Q: Cross-functional teams often struggle with understanding Good Clinical Practices (GCP). How can companies ensure all teams are aligned on compliance?

That’s a huge issue. I’ve seen it time and time again. You’ve got departments like IT, CMC, regulatory, and clinical all working together on the same project, but they’re not necessarily speaking the same language regarding compliance. One team might be hyper-focused on hitting their own goals but overlook the bigger picture of how their work fits into the regulatory framework.

For example, I’ve seen IT teams make changes to data management systems without understanding the FDA’s requirements for data integrity, or a CMC team tweak a manufacturing process without realizing it could put the entire project out of compliance. One company I worked with had this exact problem—they changed their clinical development without considering how it would affect their regulatory submissions. They had to go back and redo much of the work because they missed critical GCP requirements.

The first step is to provide cross-functional GCP training. Every department needs to understand how GCP applies to their specific role. It’s not enough for the regulatory team to handle it. CMC needs to know how its manufacturing processes impact clinical data, and IT needs to understand how to protect data integrity. Tailor the training to each department’s needs and show them real-world examples of where a lack of compliance derailed a project. I’ve seen companies use case studies where non-compliance led to regulatory delays—it helps bring the message home when people see how easily things can go wrong.

Also, it’s essential to create formal communication channels between departments. I always recommend setting up a quality review board with representatives from each team—IT, CMC, regulatory, and clinical. They should meet regularly to discuss any compliance issues or upcoming projects. This way, everyone is on the same page, and potential compliance risks are flagged early on.
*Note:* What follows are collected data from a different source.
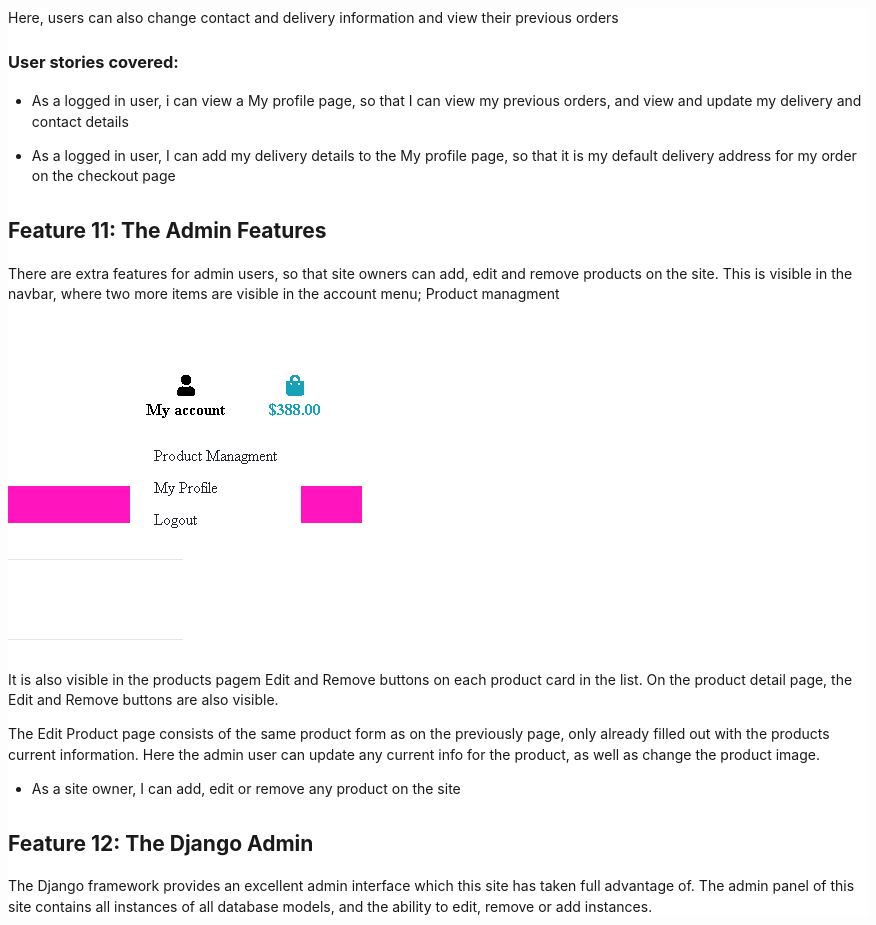 Here, users can also change contact and delivery information and view their previous orders


### User stories covered:

* As a logged in user, i can view a My profile page, so that I can view my previous orders, and view and update my delivery and contact details

* As a logged in user, I can add my delivery details to the My profile page, so that it is my default delivery address for my order on the checkout page

## Feature 11: The Admin Features

There are extra features for admin users, so that site owners can add, edit and remove products on the site. This is visible in the navbar, where two more items are visible in the account menu; Product managment

![productmanagment](readme/productmanagment.png)

It is also visible in the products pagem Edit and Remove buttons on each product card in the list. On the product detail page, the Edit and Remove buttons are also visible.

The Edit Product page consists of the same product form as on the previously page, only already filled out with the products current information. Here the admin user can update any current info for the product, as well as change the product image.

* As a site owner, I can add, edit or remove any product on the site

## Feature 12: The Django Admin
The Django framework provides an excellent admin interface which this site has taken full advantage of. The admin panel of this site contains all instances of all database models, and the ability to edit, remove or add instances.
Q: What are the key challenges in managing raw materials and CMOs in cell and gene therapy, and how can companies address them?

Managing CMOs and raw materials is one of the biggest headaches in cell and gene therapy. You’re often working with multiple suppliers, and it can go south very quickly if you don’t stay on top of things. I’ve seen companies waiting weeks for batch records only to find out that the CMO had an issue they didn’t report. By the time the company found out, it was already too late to meet their submission deadlines, and that’s a nightmare when you’re under pressure to get to the next phase of your clinical trial.